Opinion ID: 785400
Heading Depth: 3
Heading Rank: 2

Heading: The Denial of Mr. Swanson's Motion for Judgment of Acquittal

Text: 20 At the close of the government's case, Mr. Swanson moved for a judgment of acquittal on the grounds that the conduct the government proved at trial does not violate 18 U.S.C. § 1344(1). The court denied this motion, and Mr. Swanson, inexplicably, failed to renew it at the conclusion of the case. On appeal Mr. Swanson asserts that the court erred in failing to grant the motion because the evidence was insufficient to support the jury verdict.
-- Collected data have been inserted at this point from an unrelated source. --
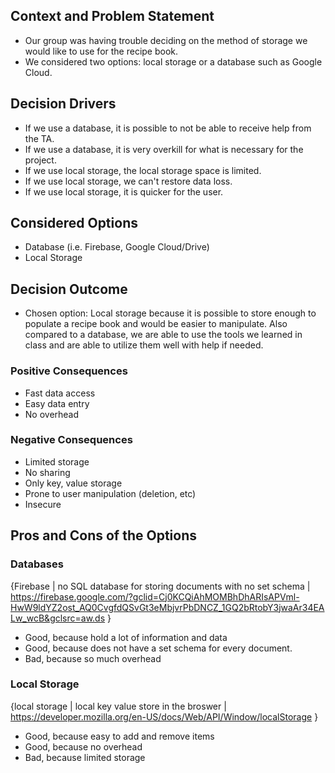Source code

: ## Context and Problem Statement
- Our group was having trouble deciding on the method of storage we would like to use for the recipe book. 
- We considered two options: local storage or a database such as Google Cloud.

## Decision Drivers 
* If we use a database, it is possible to not be able to receive help from the TA.
* If we use a database, it is very overkill for what is necessary for the project.
* If we use local storage, the local storage space is limited.
* If we use local storage, we can't restore data loss.
* If we use local storage, it is quicker for the user.

## Considered Options
* Database (i.e. Firebase, Google Cloud/Drive)
* Local Storage

## Decision Outcome
- Chosen option: Local storage because it is possible to store enough to populate a recipe book and would be easier to manipulate. Also compared to a database, we are able to use the tools we learned in class and are able to utilize them well with help if needed.

### Positive Consequences 
* Fast data access
* Easy data entry
* No overhead

### Negative Consequences 
* Limited storage
* No sharing
* Only key, value storage
* Prone to user manipulation (deletion, etc) 
* Insecure

## Pros and Cons of the Options 

### Databases
{Firebase | no SQL database for storing documents with no set schema | https://firebase.google.com/?gclid=Cj0KCQiAhMOMBhDhARIsAPVml-HwW9ldYZ2ost_AQ0CvgfdQSvGt3eMbjvrPbDNCZ_1GQ2bRtobY3jwaAr34EALw_wcB&gclsrc=aw.ds }

* Good, because hold a lot of information and data
* Good, because does not have a set schema for every document.
* Bad, because so much overhead

### Local Storage
{local storage | local key value store in the broswer | https://developer.mozilla.org/en-US/docs/Web/API/Window/localStorage }

* Good, because easy to add and remove items
* Good, because no overhead
* Bad, because limited storage
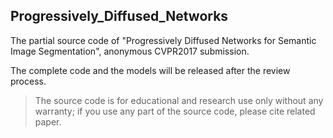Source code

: ## Progressively_Diffused_Networks

The partial source code of "Progressively Diffused Networks for Semantic Image Segmentation", anonymous CVPR2017 submission.


The complete code and the models will be released after the review process.


> The source code is for educational and research use only without any warranty; if you use any part of the source code, please cite related paper.
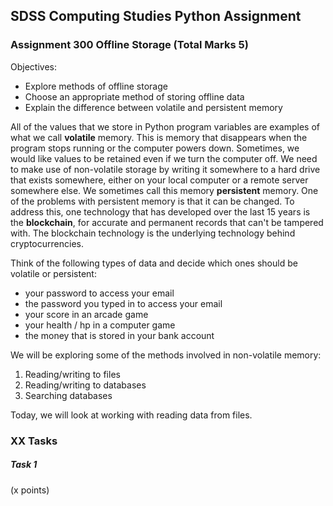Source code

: ## SDSS Computing Studies Python Assignment
### Assignment 300 Offline Storage (Total Marks 5)

Objectives:
* Explore methods of offline storage
* Choose an appropriate method of storing offline data
* Explain the difference between volatile and persistent memory

All of the values that we store in Python program variables are examples of what we call **volatile** memory.  This is memory that disappears when the program stops running or the computer powers down.  Sometimes, we would like values to be retained even if we turn the computer off.  We need to make use of non-volatile storage by writing it somewhere to a hard drive that exists somewhere, either on your local computer or a remote server somewhere else.  We sometimes call this memory **persistent** memory.  One of the problems with persistent memory is that it can be changed.  To address this, one technology that has developed over the last 15 years is the **blockchain**, for accurate and permanent records that can't be tampered with.  The blockchain technology is the underlying technology behind cryptocurrencies.

Think of the following types of data and decide which ones should be volatile or persistent:
* your password to access your email
* the password you typed in to access your email
* your score in an arcade game
* your health / hp in a computer game
* the money that is stored in your bank account

We will be exploring some of the methods involved in non-volatile memory:
1. Reading/writing to files
2. Reading/writing to databases
3. Searching databases

Today, we will look at working with reading data from files.

### XX Tasks

##### Task 1
(x points) 

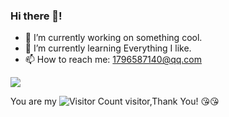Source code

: ### Hi there 👋!

- 🔭 I’m currently working on something cool.
- 🌱 I’m currently learning Everything I like.
- 📫 How to reach me: 1796587140@qq.com


![](https://github-readme-stats.vercel.app/api?username=Amethyst-yu&show_icons=true&theme=transparent)

You are my ![Visitor Count](https://profile-counter.glitch.me/Amethyst-yu/count.svg) visitor,Thank You!     :kissing_heart::kissing_heart:
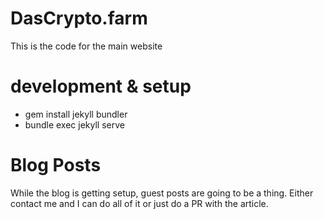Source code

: DasCrypto.farm
==============

This is the code for the main website

# development & setup

* gem install jekyll bundler
* bundle exec jekyll serve

# Blog Posts

While the blog is getting setup, guest posts are going to be a thing. Either
contact me and I can do all of it or just do a PR with the article.
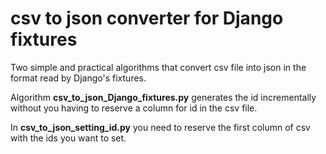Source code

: # csv to json converter for Django fixtures

Two simple and practical algorithms that convert csv file into json in the format read by Django's fixtures.

Algorithm **csv_to_json_Django_fixtures.py** generates the id incrementally without you having to reserve a column for id in the csv file.

In **csv_to_json_setting_id.py** you need to reserve the first column of csv with the ids you want to set.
21 Ordinarily, a defendant who moved for a judgment of acquittal at the close of the government's case must move again for a judgment of acquittal at the close of the entire case or the issue will be waived. United States v. Bowie, 892 F.2d 1494, 1496 (10th Cir.1990). However, if no motion for acquittal is made at the close of all evidence, we nevertheless review for plain error under FED.R.CRIM.P. 52(b) .... [and] the standard actually applied is essentially the same as if there had been a timely motion for acquittal. Id. Thus, we review this denial of a motion for judgment of acquittal de novo, viewing the evidence in the light most favorable to the government. United States v. Austin, 231 F.3d 1278, 1283 (10th Cir.2000). [R]eversal is only appropriate if no rational trier of fact could have found the essential elements of the crime beyond a reasonable doubt. Id. (internal quotation marks omitted). This standard requires this court to review the trial record to determine if there is evidence to support the verdict. Id.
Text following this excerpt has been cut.